According to various blog and Facebook posts this last week, these are some of the reasons given on why there is a decline in congregational singing in our churches. There is definitely a contingency of people who are pointing their finger at the modern worship movement and calling out its flaws in an attempt to answer the question “Why does there seem to be a decline in people singing in church?”
And I must admit up front, I have thought about this question a decent bit over the last couple of years as well. At times I have noticed a decline in singing in the church, and quite honestly, there aren’t many things that sadden me more. However, I have currently come to a different conclusion than some of my brothers and sisters in Christ. (I say currently only because I think our thoughts are never to be concrete, rather, always evolving and improving) And while I am certainly not trying to discredit everything that I read this week, because much of it was well thought through and written, I do want to offer a different answer to the question.
Why do we gather?
I believe that the answer to our question is as simple as answering the question “Why do we gather?” If our answer to this question is centered around any one of us, then all of the excuses above are completely valid. I’m guessing you see where I’m headed with this. Although we could get very detailed here, the most simple and central answer to the question “Why do we gather?” is “We gather for God’s glory”. When exalting God is the central reason we gather, something amazing happens, unity. We are unified not because we all look alike, like the same things, and agree on everything. Rather, we are unified by the Gospel of Jesus Christ and united to exalt Him.
When I look at the Scriptures, worship (including congregational singing) seems to be a pretty simple concept. It tends to go something like this. . .”In response to all that God has done, the pinnacle being the life, death, and resurrection of Jesus, offer all of yourself to him as sacrifice of worship.”
When we look at corporate worship from this point of view we see that congregational singing isn’t fueled by personal preference, it’s fueled by the grace of God. We don’t sing because we love the songs that are chosen, we sing because God chose to send His Son to die for our sins. Worship is not “good or bad” based on how much we like or don’t like it, our worship is good only because God sees it through the perfection of Christ. Me choosing not to worship through singing has less to do with what the church is doing wrong and a more to do with my heart being selfish.
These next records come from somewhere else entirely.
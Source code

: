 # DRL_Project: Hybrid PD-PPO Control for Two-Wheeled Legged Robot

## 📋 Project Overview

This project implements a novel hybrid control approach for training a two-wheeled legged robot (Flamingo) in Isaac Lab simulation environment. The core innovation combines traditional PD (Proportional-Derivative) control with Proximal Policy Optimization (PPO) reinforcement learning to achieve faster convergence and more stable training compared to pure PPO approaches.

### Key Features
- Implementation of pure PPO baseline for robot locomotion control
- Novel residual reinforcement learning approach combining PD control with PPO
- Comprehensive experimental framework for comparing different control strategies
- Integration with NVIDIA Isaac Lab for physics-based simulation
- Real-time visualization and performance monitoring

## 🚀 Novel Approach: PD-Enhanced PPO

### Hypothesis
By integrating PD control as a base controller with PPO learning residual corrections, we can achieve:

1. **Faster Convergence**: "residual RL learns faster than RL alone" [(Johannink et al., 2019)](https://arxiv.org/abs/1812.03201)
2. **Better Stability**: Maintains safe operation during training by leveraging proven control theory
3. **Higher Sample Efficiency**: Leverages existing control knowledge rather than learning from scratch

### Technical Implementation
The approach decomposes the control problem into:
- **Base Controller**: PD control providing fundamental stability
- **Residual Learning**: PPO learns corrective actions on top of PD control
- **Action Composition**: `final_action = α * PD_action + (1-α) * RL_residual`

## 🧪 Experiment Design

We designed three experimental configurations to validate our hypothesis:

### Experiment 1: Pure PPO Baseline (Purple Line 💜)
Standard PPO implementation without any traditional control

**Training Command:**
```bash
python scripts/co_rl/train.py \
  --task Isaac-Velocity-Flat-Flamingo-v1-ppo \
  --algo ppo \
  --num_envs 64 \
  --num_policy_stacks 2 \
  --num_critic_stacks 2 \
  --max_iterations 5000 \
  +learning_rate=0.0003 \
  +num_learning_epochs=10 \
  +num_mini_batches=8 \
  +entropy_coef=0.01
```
At our core, we all want things done our way. Corporate worship is no exception to this. But worship doesn’t fit inside the box we try to create for it. Worship is much bigger than any one of us. It’s cross-cultural, includes all genres and ethnicities, and it is not confined to what we imagine it to be. You see, worship becomes a difficult subject only when we pretend it should be done a certain way.
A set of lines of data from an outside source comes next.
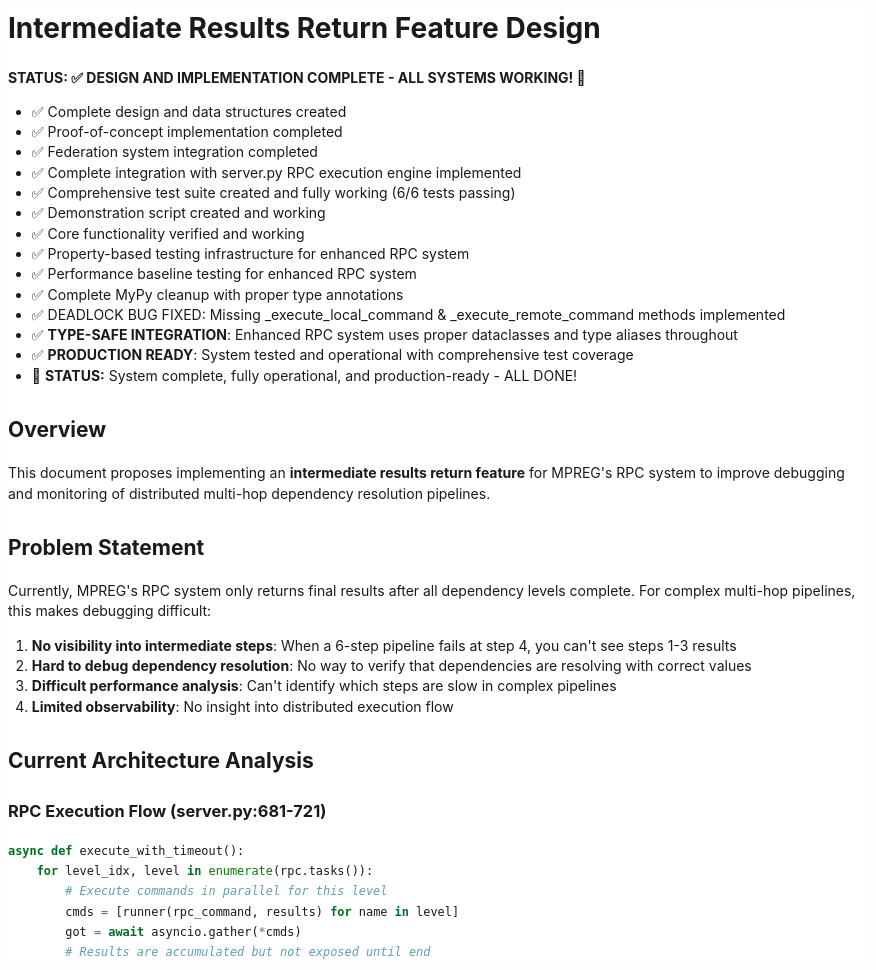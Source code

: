 # Intermediate Results Return Feature Design

**STATUS: ✅ DESIGN AND IMPLEMENTATION COMPLETE - ALL SYSTEMS WORKING! 🎉**

- ✅ Complete design and data structures created
- ✅ Proof-of-concept implementation completed
- ✅ Federation system integration completed
- ✅ Complete integration with server.py RPC execution engine implemented
- ✅ Comprehensive test suite created and fully working (6/6 tests passing)
- ✅ Demonstration script created and working
- ✅ Core functionality verified and working
- ✅ Property-based testing infrastructure for enhanced RPC system
- ✅ Performance baseline testing for enhanced RPC system
- ✅ Complete MyPy cleanup with proper type annotations
- ✅ DEADLOCK BUG FIXED: Missing \_execute_local_command & \_execute_remote_command methods implemented
- ✅ **TYPE-SAFE INTEGRATION**: Enhanced RPC system uses proper dataclasses and type aliases throughout
- ✅ **PRODUCTION READY**: System tested and operational with comprehensive test coverage
- 🎉 **STATUS:** System complete, fully operational, and production-ready - ALL DONE!

## Overview

This document proposes implementing an **intermediate results return feature** for MPREG's RPC system to improve debugging and monitoring of distributed multi-hop dependency resolution pipelines.

## Problem Statement

Currently, MPREG's RPC system only returns final results after all dependency levels complete. For complex multi-hop pipelines, this makes debugging difficult:

1. **No visibility into intermediate steps**: When a 6-step pipeline fails at step 4, you can't see steps 1-3 results
2. **Hard to debug dependency resolution**: No way to verify that dependencies are resolving with correct values
3. **Difficult performance analysis**: Can't identify which steps are slow in complex pipelines
4. **Limited observability**: No insight into distributed execution flow

## Current Architecture Analysis

### RPC Execution Flow (server.py:681-721)

```python
async def execute_with_timeout():
    for level_idx, level in enumerate(rpc.tasks()):
        # Execute commands in parallel for this level
        cmds = [runner(rpc_command, results) for name in level]
        got = await asyncio.gather(*cmds)
        # Results are accumulated but not exposed until end
```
When we show up to church we must remember just how much we all need Jesus. As soon as we forget the immediacy of the Gospel, we begin to think that church services are about us instead of God.
In closing, I believe that there will always be tension in the “how” of worship. But, that tension should never keep us from giving the “Who” of worship the glory that He is due. Let’s lose the cynicism and gather to worship unified by the Gospel and united for His glory. And for crying out loud, sing!